STA114/MTH136: Statistics Lab 5, Feb 8 2001


Let's consider the problem of estimating the mean µ of a normal distribution with known variance sig², on the basis of n=10 observations. The usual 90% *frequentist* interval estimate (so-called Confidence Interval) is

[ x-bar - 1.645 sig/sqrt n, x-bar + 1.645 sig/sqrt n ]
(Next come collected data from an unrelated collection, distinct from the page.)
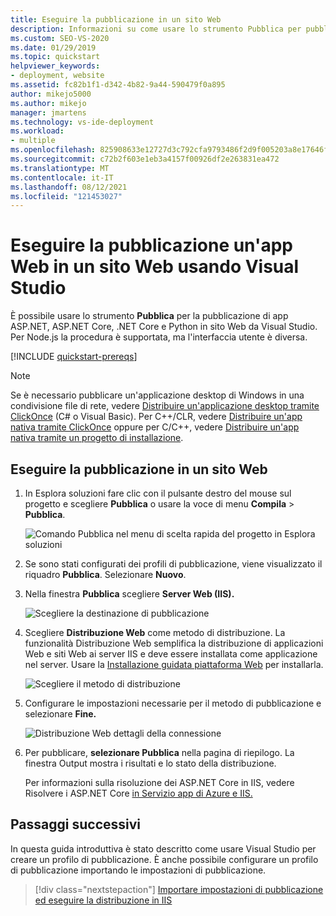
 ```yaml
---
title: Eseguire la pubblicazione in un sito Web
description: Informazioni su come usare lo strumento Pubblica per pubblicare app ASP.NET, ASP.NET Core, .NET Core e Python in un sito Web da Visual Studio.
ms.custom: SEO-VS-2020
ms.date: 01/29/2019
ms.topic: quickstart
helpviewer_keywords:
- deployment, website
ms.assetid: fc82b1f1-d342-4b82-9a44-590479f0a895
author: mikejo5000
ms.author: mikejo
manager: jmartens
ms.technology: vs-ide-deployment
ms.workload:
- multiple
ms.openlocfilehash: 825908633e12727d3c792cfa9793486f2d9f005203a8e17646fdbf1b349d7d85
ms.sourcegitcommit: c72b2f603e1eb3a4157f00926df2e263831ea472
ms.translationtype: MT
ms.contentlocale: it-IT
ms.lasthandoff: 08/12/2021
ms.locfileid: "121453027"
---
```

# <a name="publish-a-web-app-to-a-web-site-using-visual-studio"></a>Eseguire la pubblicazione un'app Web in un sito Web usando Visual Studio

È possibile usare lo strumento **Pubblica** per la pubblicazione di app ASP.NET, ASP.NET Core, .NET Core e Python in sito Web da Visual Studio. Per Node.js la procedura è supportata, ma l'interfaccia utente è diversa.

[!INCLUDE [quickstart-prereqs](includes/quickstart-prereqs.md)]

> [!NOTE]
> Se è necessario pubblicare un'applicazione desktop di Windows in una condivisione file di rete, vedere [Distribuire un'applicazione desktop tramite ClickOnce](how-to-publish-a-clickonce-application-using-the-publish-wizard.md) (C# o Visual Basic). Per C++/CLR, vedere [Distribuire un'app nativa tramite ClickOnce](/cpp/windows/clickonce-deployment-for-visual-cpp-applications) oppure per C/C++, vedere [Distribuire un'app nativa tramite un progetto di installazione](/cpp/windows/walkthrough-deploying-a-visual-cpp-application-by-using-a-setup-project).

## <a name="publish-to-a-web-site"></a>Eseguire la pubblicazione in un sito Web

1. In Esplora soluzioni fare clic con il pulsante destro del mouse sul progetto e scegliere **Pubblica** o usare la voce di menu **Compila** > **Pubblica**.

    ![Comando Pubblica nel menu di scelta rapida del progetto in Esplora soluzioni](../deployment/media/quickstart-publish.png "Scegliere Pubblica")

1. Se sono stati configurati dei profili di pubblicazione, viene visualizzato il riquadro **Pubblica**. Selezionare **Nuovo**.

1. Nella finestra **Pubblica** scegliere **Server Web (IIS).**

    ![Scegliere la destinazione di pubblicazione](../deployment/media/quickstart-publish-iis.png "Scegliere IIS, FTP e così via.")

1. Scegliere **Distribuzione Web** come metodo di distribuzione. La funzionalità Distribuzione Web semplifica la distribuzione di applicazioni Web e siti Web ai server IIS e deve essere installata come applicazione nel server. Usare la [Installazione guidata piattaforma Web](https://www.microsoft.com/web/downloads/platform.aspx) per installarla.

    ![Scegliere il metodo di distribuzione](../deployment/media/quickstart-publish-iis-web-deploy.png "Scegliere IIS, FTP e così via.")

1. Configurare le impostazioni necessarie per il metodo di pubblicazione e selezionare **Fine.** 

    ![Distribuzione Web dettagli della connessione](../deployment/media/quickstart-publish-iis-web-deploy-connection-details.png)

1. Per pubblicare, **selezionare Pubblica** nella pagina di riepilogo. La finestra Output mostra i risultati e lo stato della distribuzione.

   Per informazioni sulla risoluzione dei ASP.NET Core in IIS, vedere Risolvere i ASP.NET Core [in Servizio app di Azure e IIS.](/aspnet/core/test/troubleshoot-azure-iis)

## <a name="next-steps"></a>Passaggi successivi

In questa guida introduttiva è stato descritto come usare Visual Studio per creare un profilo di pubblicazione. È anche possibile configurare un profilo di pubblicazione importando le impostazioni di pubblicazione.

> [!div class="nextstepaction"]
> [Importare impostazioni di pubblicazione ed eseguire la distribuzione in IIS](tutorial-import-publish-settings-iis.md)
where 1.645=qnorm(0.95) is chosen so that P[-1.645 < Z < +1.645] = 0.90 for a standard normal distribution. Let's simulate some data and plot the intervals in S-Plus.

First, S-Plus; start it within Emacs or, for command-line die-hards, try "Splus -e" from the command line. Then, once S-Plus is running, type or cut-and-paste:


  motif();              #  Under Windows, use "graph.sheet();" instead
  help.start();         #  Nicer, windowed help system
  plot(c(50,0),type="n",xlim=c(50,100), ylim=c(0,1));
  lines(c(70,70), c(0,1), lwd=2, col=2);
  for(i in 1:100) {
    x <- rnorm(10, 70, 10);  # Random sample of ten No(70,1) rv's
    mid <- mean(x);         # X-bar
    wid <- 1.645 * 10. / sqrt(10.);
    lines(c(mid-wid, mid+wid), rep(i/100, 2)) # What does this do?
    points(c(mid-wid, mid, mid+wid), rep(i/100, 3));  # And this?
  }

How many of your 100 confidence intervals contain the true mean, µ=70? How many did you expect to?

Here's a careless pre-Student version where we estimate the variance from the data:


  motif();              #  Under Windows, use "graph.sheet();" instead
  help.start();         #  Nicer, windowed help system
  plot(c(50,0),type="n",xlim=c(50,100), ylim=c(0,1));
  lines(c(70,70), c(0,1), lwd=2, col=2);
  for(i in 1:100) {
    x <- rnorm(10, 70, 10);  # Random sample of ten No(70,1) rv's
    mid <- mean(x);         # X-bar
    sd2 <- var(x);          # Sample variance
    wid <- 1.645 * sqrt(sd2) / sqrt(10.);
    lines(c(mid-wid, mid+wid), rep(i/100, 2)) # What does this do?
    points(c(mid-wid, mid, mid+wid), rep(i/100, 3));  # And this?
  }

NOW how many of your 100 confidence intervals contain the true mean, µ=70? How many did you expect to? Were you surprised? What went wrong? Did you notice how the intervals now have varying width? Why?


Now let's try the Bayesian version of the problem:

  plot(c(50,0),type="n",xlim=c(50,100), ylim=c(0,1));
  x <- rnorm(10, 70, 10);  # Random sample of ten No(70,1) rv's
  xbar <- mean(x);
  wid <- 1.645 * 10. / sqrt(10.);
  segments(c(xbar-wid,xbar+wid), c(0,0),
           c(xbar-wid,xbar+wid), c(1,1), c(0,1), lwd=2, col=2);
  for(i in 1:100) {
    th <- rnorm(1, xbar, 10./sqrt(10.0));
    points(th, i/100);
  }

How many of the THETA points fall inside the interval? Can you explain what you've just done, and contrast these two plots?